La doctrine Blue Homeland ("Patrie bleue") a été initialement proposée en 2006, elle a été adoptée comme politique officielle en 2013 par le gouvernement turc. Alors que la ZEE est régie par la Convention des Nations Unies sur le droit de la mer de 1982 et permet donc aux navires de commerce de passer librement, le passage des navires de la marine militaire est très contesté et la Turquie ne se sent pas stratégiquement à l'aise ou disposée à sous-traiter l'autorisation pour ce qu'elle considère comme les caprices de l'État grec à qui il faudrait demander l'autorisation de naviguer. La doctrine de la Patrie bleue vise donc à garantir que la Turquie puisse défendre ses propres frontières sans compter sur d'autres États, ce qui revient à une approche strictement nationalo-centrée. Concernant la doctrine du Blue Homeland, développée par les amiraux de la marine turque et adoptée par le président Erdogan, on peut se reporter à l'étude de l'IFRI qui fait le point sur la question ("Mavi Vatan, the "Blue Homeland": the Origins, Influences and Limits of an Ambitious Doctrine for Turkey").

Depuis que d'énormes gisements de gaz ont été découverts au large de Chypre au début des années 2010, la concurrence et les rivalités régionales alimentent le bras de fer entre la Turquie et ses voisins (voir l'exemple de l'île de Kastellorizo prise entre les appétits grecs et turcs). Si on change d'échelle et que l'on s'intéresse à tous les États qui sont aux prises en Méditerranée orientale (Turquie, Grèce, Libye, Egypte, Israël, Syrie, Liban), on se rend compte que la zone est devenue un condensé de rivalités internationales, du fait notamment du chevauchement des ZEE revendiquées.
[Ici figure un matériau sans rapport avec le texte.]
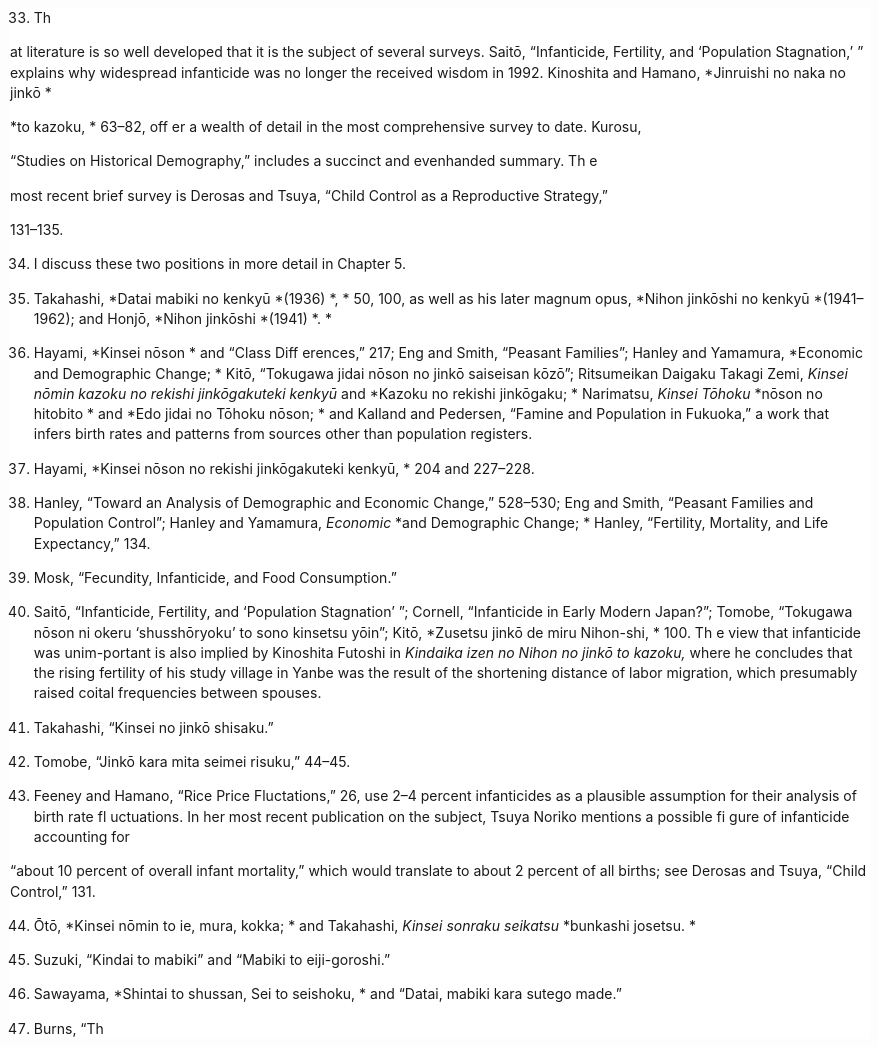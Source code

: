 33. Th

at literature is so well developed that it is the subject of several surveys. Saitō, “Infanticide, Fertility, and ‘Population Stagnation,’ ” explains why widespread infanticide was no longer the received wisdom in 1992. Kinoshita and Hamano, *Jinruishi no naka no jinkō *

*to kazoku, * 63–82, off er a wealth of detail in the most comprehensive survey to date. Kurosu, 

“Studies on Historical Demography,” includes a succinct and evenhanded summary. Th e 

most recent brief survey is Derosas and Tsuya, “Child Control as a Reproductive Strategy,” 

131–135. 

34. I discuss these two positions in more detail in Chapter 5. 

35. Takahashi, *Datai mabiki no kenkyū *\(1936\) *, * 50, 100, as well as his later magnum opus, *Nihon jinkōshi no kenkyū *\(1941–1962\); and Honjō, *Nihon jinkōshi *\(1941\) *. *

36. Hayami, *Kinsei nōson * and “Class Diff erences,” 217; Eng and Smith, “Peasant Families”; Hanley and Yamamura, *Economic and Demographic Change; * Kitō, “Tokugawa jidai nōson no jinkō saiseisan kōzō”; Ritsumeikan Daigaku Takagi Zemi, *Kinsei nōmin kazoku* *no rekishi jinkōgakuteki kenkyū* and *Kazoku no rekishi jinkōgaku; * Narimatsu, *Kinsei Tōhoku* *nōson no hitobito * and *Edo jidai no Tōhoku nōson; * and Kalland and Pedersen, “Famine and Population in Fukuoka,” a work that infers birth rates and patterns from sources other than population registers. 

37. Hayami, *Kinsei nōson no rekishi jinkōgakuteki kenkyū, * 204 and 227–228. 

38. Hanley, “Toward an Analysis of Demographic and Economic Change,” 528–530; Eng and Smith, “Peasant Families and Population Control”; Hanley and Yamamura, *Economic* *and Demographic Change; * Hanley, “Fertility, Mortality, and Life Expectancy,” 134. 

39. Mosk, “Fecundity, Infanticide, and Food Consumption.” 

40. Saitō, “Infanticide, Fertility, and ‘Population Stagnation’ ”; Cornell, “Infanticide in Early Modern Japan?”; Tomobe, “Tokugawa nōson ni okeru ‘shusshōryoku’ to sono kinsetsu yōin”; Kitō, *Zusetsu jinkō de miru Nihon-shi, * 100. Th e view that infanticide was unim-portant is also implied by Kinoshita Futoshi in *Kindaika izen no Nihon no jinkō to kazoku,* where he concludes that the rising fertility of his study village in Yanbe was the result of the shortening distance of labor migration, which presumably raised coital frequencies between spouses. 

41. Takahashi, “Kinsei no jinkō shisaku.” 

42. Tomobe, “Jinkō kara mita seimei risuku,” 44–45. 

43. Feeney and Hamano, “Rice Price Fluctations,” 26, use 2–4 percent infanticides as a plausible assumption for their analysis of birth rate fl uctuations. In her most recent publication on the subject, Tsuya Noriko mentions a possible fi gure of infanticide accounting for 

“about 10 percent of overall infant mortality,” which would translate to about 2 percent of all births; see Derosas and Tsuya, “Child Control,” 131. 

44. Ōtō, *Kinsei nōmin to ie, mura, kokka; * and Takahashi, *Kinsei sonraku seikatsu* *bunkashi josetsu. *

45. Suzuki, “Kindai to mabiki” and “Mabiki to eiji-goroshi.” 

46. Sawayama, *Shintai to shussan, Sei to seishoku, * and “Datai, mabiki kara sutego made.” 

47. Burns, “Th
Bien que la Turquie ne soit pas à proprement parler une puissance maritime, il se pourrait qu'elle veuille renouer avec son passé de thalassocratie comme elle pouvait l'être à l'époque ottomane. A moins qu'il s'agisse simplement d'une manière pour le président Erdogan de montrer ses muscles à des fins de politique intérieure ? Comme l'explique l'Atlas de la Méditerranée et du Moyen Orient (à télécharger sur le site du FMES), l'un des objectifs stratégiques de la Turquie aujourd'hui est de flatter le nationalisme turc en regagnant de l’influence dans certaines zones de l’ancien empire Ottoman (Balkans, Chypre, Libye, Tunisie, Algérie, Soudan, Syrie, Liban, Irak), en stigmatisant certains ennemis héréditaires (Grèce, Arménie) et en développant l’influence turque en Europe, en Afrique et en Afghanistan. Cette carte "what if" montrant la Grèce divisée en plusieurs territoires si elle avait le même statut que Chypre constitue un exemple intéressant des arrières-plans idéologiques qu'on peut trouver derrière ces cartes "imaginaires.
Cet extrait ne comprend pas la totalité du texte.